I just wanted to posted out a word of caution for everyone to check there tap water parameters each time before you preform a water change. With the severe drought were having, cities are pulling in water from what ever sources they can. In the last few days, I have noticed my tap water parameters has greatly changed. The source for Cleburne water has been Lake Pat and Lake Whitney. The tap water parameters ran around ph 7.4 dGh 6 dKh 6, perfect for our planted tanks. This last weekend I noticed how soft the water was. I tested it to ph 8.4 dGh 1-2 dKh 15. This tells me that they are pulling the water for my area from wells because of neighboring city of Keene having same parameters.
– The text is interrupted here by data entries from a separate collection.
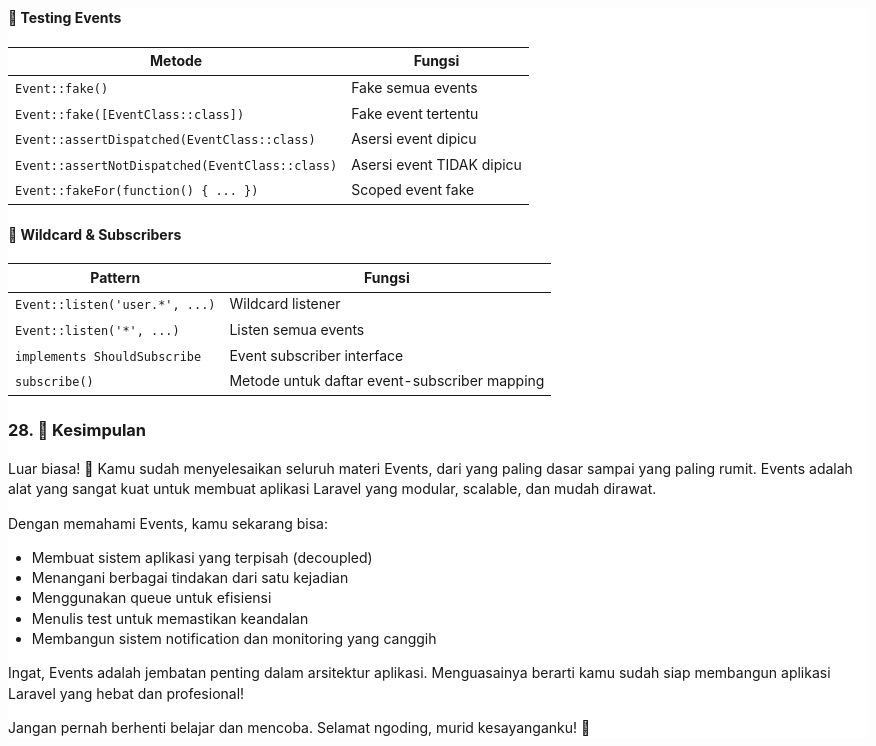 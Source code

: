 #### 🧪 Testing Events
| Metode | Fungsi |
|--------|--------|
| `Event::fake()` | Fake semua events |
| `Event::fake([EventClass::class])` | Fake event tertentu |
| `Event::assertDispatched(EventClass::class)` | Asersi event dipicu |
| `Event::assertNotDispatched(EventClass::class)` | Asersi event TIDAK dipicu |
| `Event::fakeFor(function() { ... })` | Scoped event fake |

#### 🌟 Wildcard & Subscribers
| Pattern | Fungsi |
|---------|--------|
| `Event::listen('user.*', ...)` | Wildcard listener |
| `Event::listen('*', ...)` | Listen semua events |
| `implements ShouldSubscribe` | Event subscriber interface |
| `subscribe()` | Metode untuk daftar event-subscriber mapping |

### 28. 🎯 Kesimpulan

Luar biasa! 🥳 Kamu sudah menyelesaikan seluruh materi Events, dari yang paling dasar sampai yang paling rumit. Events adalah alat yang sangat kuat untuk membuat aplikasi Laravel yang modular, scalable, dan mudah dirawat.

Dengan memahami Events, kamu sekarang bisa:
- Membuat sistem aplikasi yang terpisah (decoupled)
- Menangani berbagai tindakan dari satu kejadian
- Menggunakan queue untuk efisiensi
- Menulis test untuk memastikan keandalan
- Membangun sistem notification dan monitoring yang canggih

Ingat, Events adalah jembatan penting dalam arsitektur aplikasi. Menguasainya berarti kamu sudah siap membangun aplikasi Laravel yang hebat dan profesional!

Jangan pernah berhenti belajar dan mencoba. Selamat ngoding, murid kesayanganku! 🎉
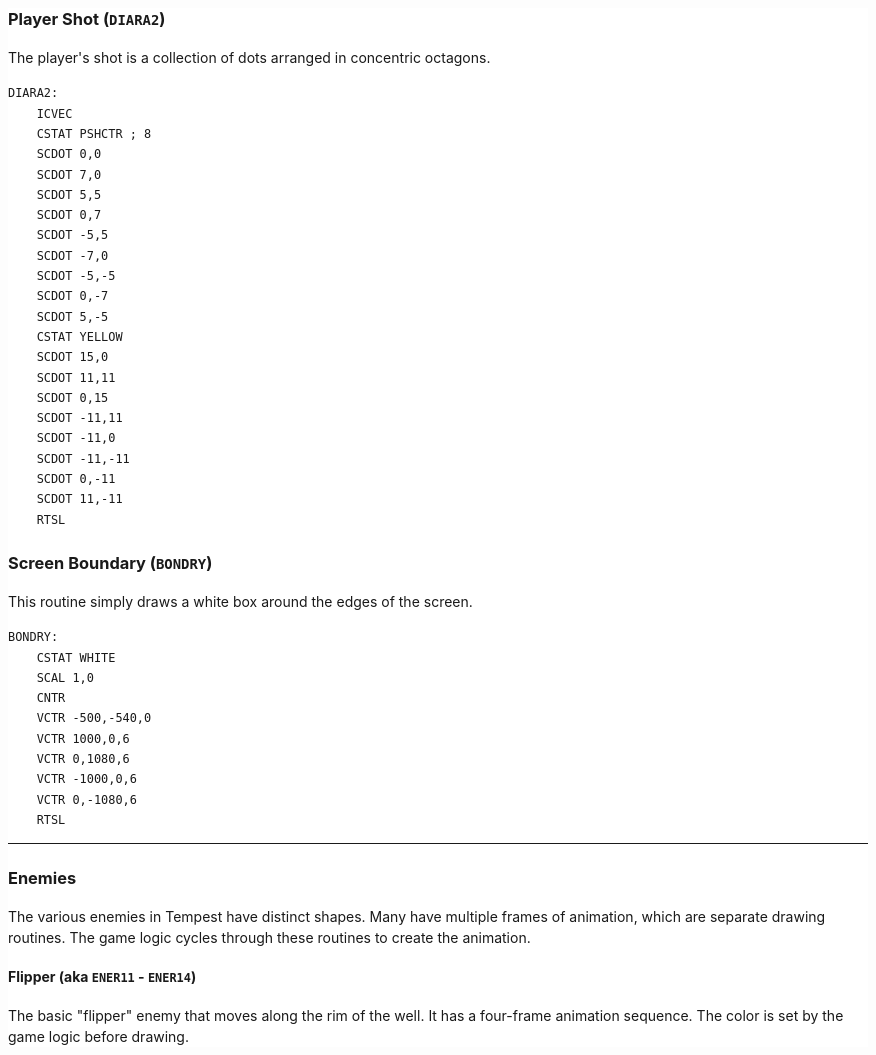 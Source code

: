 ### Player Shot (`DIARA2`)
The player's shot is a collection of dots arranged in concentric octagons.
```
DIARA2:
    ICVEC
    CSTAT PSHCTR ; 8
    SCDOT 0,0
    SCDOT 7,0
    SCDOT 5,5
    SCDOT 0,7
    SCDOT -5,5
    SCDOT -7,0
    SCDOT -5,-5
    SCDOT 0,-7
    SCDOT 5,-5
    CSTAT YELLOW
    SCDOT 15,0
    SCDOT 11,11
    SCDOT 0,15
    SCDOT -11,11
    SCDOT -11,0
    SCDOT -11,-11
    SCDOT 0,-11
    SCDOT 11,-11
    RTSL
```

### Screen Boundary (`BONDRY`)
This routine simply draws a white box around the edges of the screen.
```
BONDRY:
    CSTAT WHITE
    SCAL 1,0
    CNTR
    VCTR -500,-540,0
    VCTR 1000,0,6
    VCTR 0,1080,6
    VCTR -1000,0,6
    VCTR 0,-1080,6
    RTSL
```

---

### Enemies

The various enemies in Tempest have distinct shapes. Many have multiple frames of animation, which are separate drawing routines. The game logic cycles through these routines to create the animation.

#### Flipper (aka `ENER11` - `ENER14`)
The basic "flipper" enemy that moves along the rim of the well. It has a four-frame animation sequence. The color is set by the game logic before drawing.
I can work with this water by adding calcium/ magnesium as needed to adjust the general hardness for my plants and fish. The point I'm trying to make is for you know what your working with before hand so you can adjust and avoid any mishaps.


----------



## Akulakat (Jul 16, 2011)

My water is from a well anyway. PH has been 7.8 last time testing at LFS.


----------



## Vildayyan2003 (Jul 16, 2011)

Thanks for the heads up Robert.


----------



## fishyjoe24 (May 18, 2010)

yep, always something to look out for plano's get up to 8.2 ph for some odd reason in the summer. i hated it when i had discus and was needing 7.0 ph.


----------